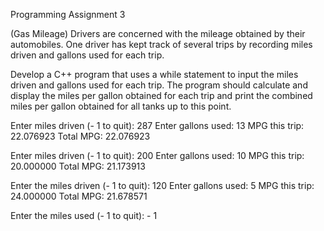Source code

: Programming Assignment 3

(Gas Mileage) Drivers are concerned with the mileage obtained by their automobiles. One driver has kept track of several trips by recording miles driven and gallons used for each trip.

Develop a C++ program that uses a while statement to input the miles driven and gallons used for each trip. The program should calculate and display the miles per gallon obtained for each trip and print the combined miles per gallon obtained for all tanks up to this point.

Enter miles driven (- 1 to quit): 287
Enter gallons used: 13
MPG this trip: 22.076923
Total MPG: 22.076923

Enter miles driven (- 1 to quit): 200
Enter gallons used: 10
MPG this trip: 20.000000
Total MPG: 21.173913

Enter the miles driven (- 1 to quit): 120
Enter gallons used: 5
MPG this trip: 24.000000
Total MPG: 21.678571

Enter the miles used (- 1 to quit): - 1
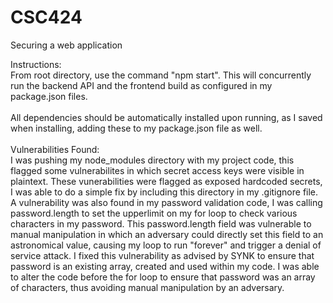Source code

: # CSC424
Securing a web application


Instructions:<br/>
      From root directory, use the command "npm start". This will concurrently run the backend API and the frontend build
      as configured in my package.json files.<br/>
  <br/>
      All dependencies should be automatically installed upon running, as I saved when installing, adding these to my
      package.json file as well.<br/>
  <br/>
 Vulnerabilities Found:<br/>
      I was pushing my node_modules directory with my project code, this flagged some vulnerabilites in which secret
      access keys were visible in plaintext. These vunerabilities were flagged as exposed hardcoded secrets, I was able
      to do a simple fix by including this directory in my .gitignore file.<br/>
      A vulnerability was also found in my password validation code, I was calling password.length to set the upperlimit
      on my for loop to check various characters in my password. This password.length field was vulnerable to manual manipulation
      in which an adversary could directly set this field to an astronomical value, causing my loop to run "forever" and trigger a
      denial of service attack. I fixed this vulnerability as advised by SYNK to ensure that password is an existing array, created and
      used within my code. I was able to alter the code before the for loop to ensure that password was an array of characters, thus
      avoiding manual manipulation by an adversary.
      
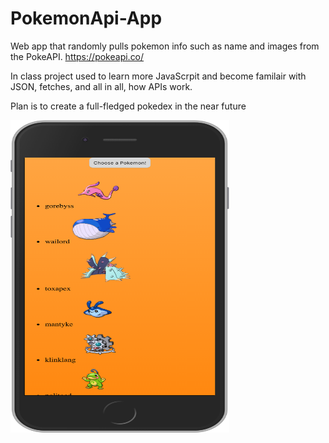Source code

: # PokemonApi-App
Web app that randomly pulls pokemon info such as name and images from the PokeAPI. https://pokeapi.co/


In class project used to learn more JavaScrpit and become familair with JSON, fetches, and all in all, how APIs work.

Plan is to create a full-fledged pokedex in the near future 





<img src="/readme_images/pokemonapi.png" alt="Pokemon site pic" height="500" width="350">


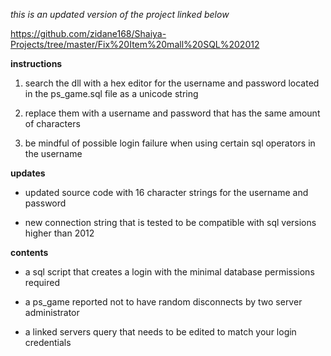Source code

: *this is an updated version of the project linked below* 

https://github.com/zidane168/Shaiya-Projects/tree/master/Fix%20Item%20mall%20SQL%202012

**instructions**

1. search the dll with a hex editor for the username and password located in the ps_game.sql file as a unicode string 

2. replace them with a username and password that has the same amount of characters 

3. be mindful of possible login failure when using certain sql operators in the username

**updates**

* updated source code with 16 character strings for the username and password

* new connection string that is tested to be compatible with sql versions higher than 2012

**contents**

* a sql script that creates a login with the minimal database permissions required

* a ps_game reported not to have random disconnects by two server administrator

* a linked servers query that needs to be edited to match your login credentials
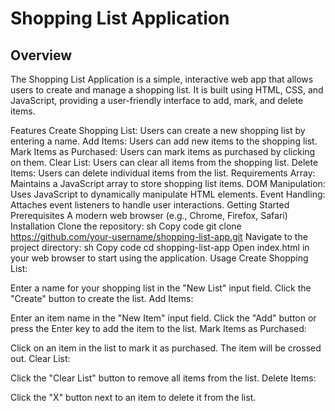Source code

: # Shopping List Application

## Overview

The Shopping List Application is a simple, interactive web app that allows users to create and manage a shopping list. It is built using HTML, CSS, and JavaScript, providing a user-friendly interface to add, mark, and delete items.

Features
Create Shopping List: Users can create a new shopping list by entering a name.
Add Items: Users can add new items to the shopping list.
Mark Items as Purchased: Users can mark items as purchased by clicking on them.
Clear List: Users can clear all items from the shopping list.
Delete Items: Users can delete individual items from the list.
Requirements
Array: Maintains a JavaScript array to store shopping list items.
DOM Manipulation: Uses JavaScript to dynamically manipulate HTML elements.
Event Handling: Attaches event listeners to handle user interactions.
Getting Started
Prerequisites
A modern web browser (e.g., Chrome, Firefox, Safari)
Installation
Clone the repository:
sh
Copy code
git clone https://github.com/your-username/shopping-list-app.git
Navigate to the project directory:
sh
Copy code
cd shopping-list-app
Open index.html in your web browser to start using the application.
Usage
Create Shopping List:

Enter a name for your shopping list in the "New List" input field.
Click the "Create" button to create the list.
Add Items:

Enter an item name in the "New Item" input field.
Click the "Add" button or press the Enter key to add the item to the list.
Mark Items as Purchased:

Click on an item in the list to mark it as purchased. The item will be crossed out.
Clear List:

Click the "Clear List" button to remove all items from the list.
Delete Items:

Click the "X" button next to an item to delete it from the list.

====

◆ **Action item**: Print every record exactly without the images.

◆ **Expected output**:
Source code

: Programming Assignment 3

(Gas Mileage) Drivers are concerned with the mileage obtained by their automobiles. One driver has kept track of several trips by recording miles driven and gallons used for each trip.

Develop a C++ program that uses a while statement to input the miles driven and gallons used for each trip. The program should calculate and display the miles per gallon obtained for each trip and print the combined miles per gallon obtained for all tanks up to this point.

Enter miles driven (- 1 to quit): 287
Enter gallons used: 13
MPG this trip: 22.076923
Total MPG: 22.076923

Enter miles driven (- 1 to quit): 200
Enter gallons used: 10
MPG this trip: 20.000000
Total MPG: 21.173913

Enter the miles driven (- 1 to quit): 120
Enter gallons used: 5
MPG this trip: 24.000000
Total MPG: 21.678571

Enter the miles used (- 1 to quit): - 1
Source code

: # CSC424
Securing a web application


Instructions:<br/>
      From root directory, use the command "npm start". This will concurrently run the backend API and the frontend build
      as configured in my package.json files.<br/>
  <br/>
      All dependencies should be automatically installed upon running, as I saved when installing, adding these to my
      package.json file as well.<br/>
  <br/>
 Vulnerabilities Found:<br/>
      I was pushing my node_modules directory with my project code, this flagged some vulnerabilites in which secret
      access keys were visible in plaintext. These vunerabilities were flagged as exposed hardcoded secrets, I was able
      to do a simple fix by including this directory in my .gitignore file.<br/>
      A vulnerability was also found in my password validation code, I was calling password.length to set the upperlimit
      on my for loop to check various characters in my password. This password.length field was vulnerable to manual manipulation
      in which an adversary could directly set this field to an astronomical value, causing my loop to run "forever" and trigger a
      denial of service attack. I fixed this vulnerability as advised by SYNK to ensure that password is an existing array, created and
      used within my code. I was able to alter the code before the for loop to ensure that password was an array of characters, thus
      avoiding manual manipulation by an adversary.
      
Source code

: # PokemonApi-App
Web app that randomly pulls pokemon info such as name and images from the PokeAPI. https://pokeapi.co/


In class project used to learn more JavaScrpit and become familair with JSON, fetches, and all in all, how APIs work.

Plan is to create a full-fledged pokedex in the near future 





<img src="/readme_images/pokemonapi.png" alt="Pokemon site pic" height="500" width="350">


Source code

: *this is an updated version of the project linked below* 

https://github.com/zidane168/Shaiya-Projects/tree/master/Fix%20Item%20mall%20SQL%202012

**instructions**

1. search the dll with a hex editor for the username and password located in the ps_game.sql file as a unicode string 

2. replace them with a username and password that has the same amount of characters 

3. be mindful of possible login failure when using certain sql operators in the username

**updates**

* updated source code with 16 character strings for the username and password

* new connection string that is tested to be compatible with sql versions higher than 2012

**contents**

* a sql script that creates a login with the minimal database permissions required

* a ps_game reported not to have random disconnects by two server administrator

* a linked servers query that needs to be edited to match your login credentials
Source code

: # Shopping List Application

## Overview

The Shopping List Application is a simple, interactive web app that allows users to create and manage a shopping list. It is built using HTML, CSS, and JavaScript, providing a user-friendly interface to add, mark, and delete items.

Features
Create Shopping List: Users can create a new shopping list by entering a name.
Add Items: Users can add new items to the shopping list.
Mark Items as Purchased: Users can mark items as purchased by clicking on them.
Clear List: Users can clear all items from the shopping list.
Delete Items: Users can delete individual items from the list.
Requirements
Array: Maintains a JavaScript array to store shopping list items.
DOM Manipulation: Uses JavaScript to dynamically manipulate HTML elements.
Event Handling: Attaches event listeners to handle user interactions.
Getting Started
Prerequisites
A modern web browser (e.g., Chrome, Firefox, Safari)
Installation
Clone the repository:
sh
Copy code
git clone https://github.com/your-username/shopping-list-app.git
Navigate to the project directory:
sh
Copy code
cd shopping-list-app
Open index.html in your web browser to start using the application.
Usage
Create Shopping List:

Enter a name for your shopping list in the "New List" input field.
Click the "Create" button to create the list.
Add Items:

Enter an item name in the "New Item" input field.
Click the "Add" button or press the Enter key to add the item to the list.
Mark Items as Purchased:

Click on an item in the list to mark it as purchased. The item will be crossed out.
Clear List:

Click the "Clear List" button to remove all items from the list.
Delete Items:

Click the "X" button next to an item to delete it from the list.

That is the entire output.